* Problem requirements
The response should contain only those lines of the entries below that include the string "cached".

* The records
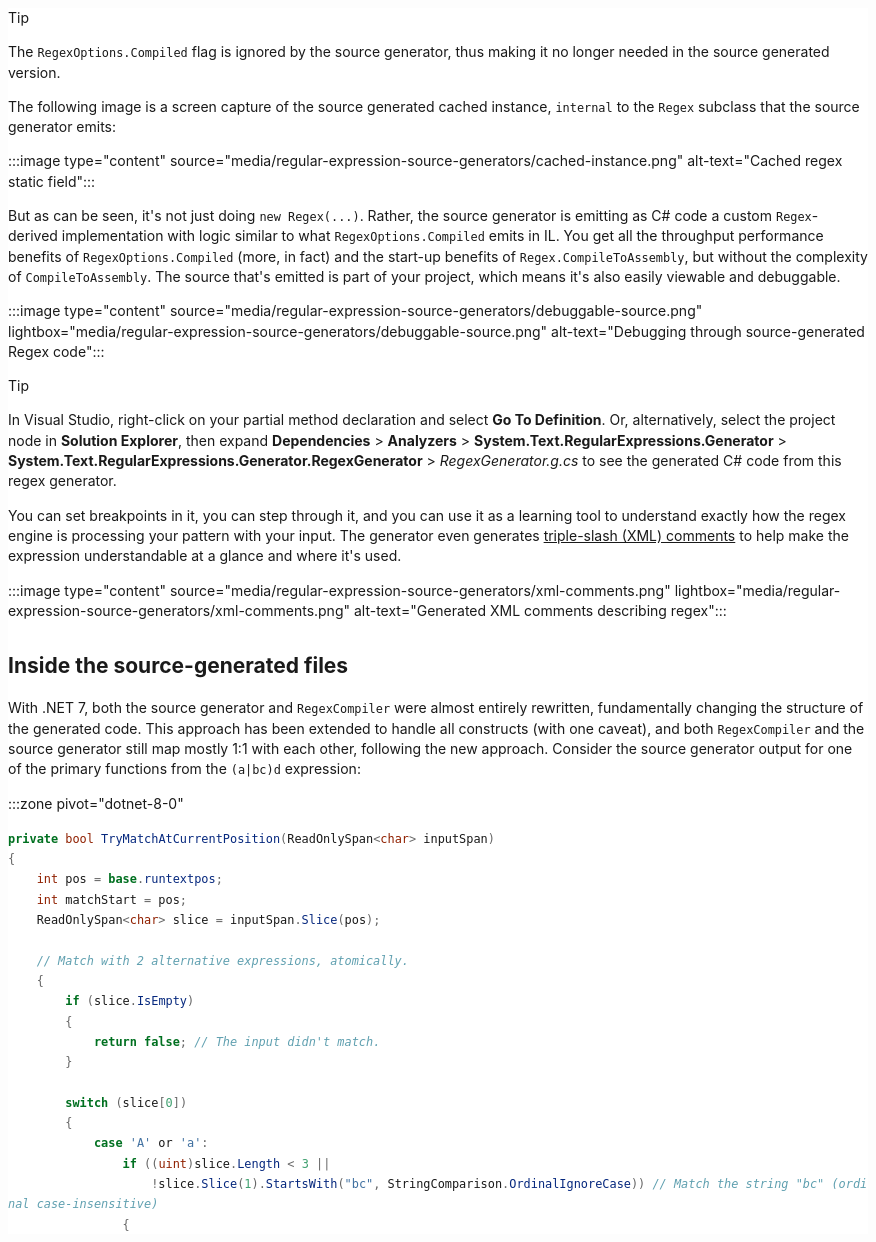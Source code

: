 > [!TIP]
> The `RegexOptions.Compiled` flag is ignored by the source generator, thus making it no longer needed in the source generated version.

The following image is a screen capture of the source generated cached instance, `internal` to the `Regex` subclass that the source generator emits:

:::image type="content" source="media/regular-expression-source-generators/cached-instance.png" alt-text="Cached regex static field":::

But as can be seen, it's not just doing `new Regex(...)`. Rather, the source generator is emitting as C# code a custom `Regex`-derived implementation with logic similar to what `RegexOptions.Compiled` emits in IL. You get all the throughput performance benefits of `RegexOptions.Compiled` (more, in fact) and the start-up benefits of `Regex.CompileToAssembly`, but without the complexity of `CompileToAssembly`. The source that's emitted is part of your project, which means it's also easily viewable and debuggable.

:::image type="content" source="media/regular-expression-source-generators/debuggable-source.png" lightbox="media/regular-expression-source-generators/debuggable-source.png" alt-text="Debugging through source-generated Regex code":::

> [!TIP]
> In Visual Studio, right-click on your partial method declaration and select **Go To Definition**. Or, alternatively, select the project node in **Solution Explorer**, then expand **Dependencies** > **Analyzers** > **System.Text.RegularExpressions.Generator** > **System.Text.RegularExpressions.Generator.RegexGenerator** > _RegexGenerator.g.cs_ to see the generated C# code from this regex generator.

You can set breakpoints in it, you can step through it, and you can use it as a learning tool to understand exactly how the regex engine is processing your pattern with your input. The generator even generates [triple-slash (XML) comments](../../csharp/language-reference/xmldoc/index.md) to help make the expression understandable at a glance and where it's used.

:::image type="content" source="media/regular-expression-source-generators/xml-comments.png" lightbox="media/regular-expression-source-generators/xml-comments.png" alt-text="Generated XML comments describing regex":::

## Inside the source-generated files

With .NET 7, both the source generator and `RegexCompiler` were almost entirely rewritten, fundamentally changing the structure of the generated code. This approach has been extended to handle all constructs (with one caveat), and both `RegexCompiler` and the source generator still map mostly 1:1 with each other, following the new approach. Consider the source generator output for one of the primary functions from the `(a|bc)d` expression:

:::zone pivot="dotnet-8-0"

```csharp
private bool TryMatchAtCurrentPosition(ReadOnlySpan<char> inputSpan)
{
    int pos = base.runtextpos;
    int matchStart = pos;
    ReadOnlySpan<char> slice = inputSpan.Slice(pos);
    
    // Match with 2 alternative expressions, atomically.
    {
        if (slice.IsEmpty)
        {
            return false; // The input didn't match.
        }
        
        switch (slice[0])
        {
            case 'A' or 'a':
                if ((uint)slice.Length < 3 ||
                    !slice.Slice(1).StartsWith("bc", StringComparison.OrdinalIgnoreCase)) // Match the string "bc" (ordinal case-insensitive)
                {
```

[^1]: <https://en.wikipedia.org/wiki/Trie> "Wikipedia: Trie — A trie is a data structure that's used to store strings in a way that allows for efficient prefix matching."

* Your solution
The following image is a screen capture of the source generated cached instance, `internal` to the `Regex` subclass that the source generator emits:
:::image type="content" source="media/regular-expression-source-generators/cached-instance.png" alt-text="Cached regex static field":::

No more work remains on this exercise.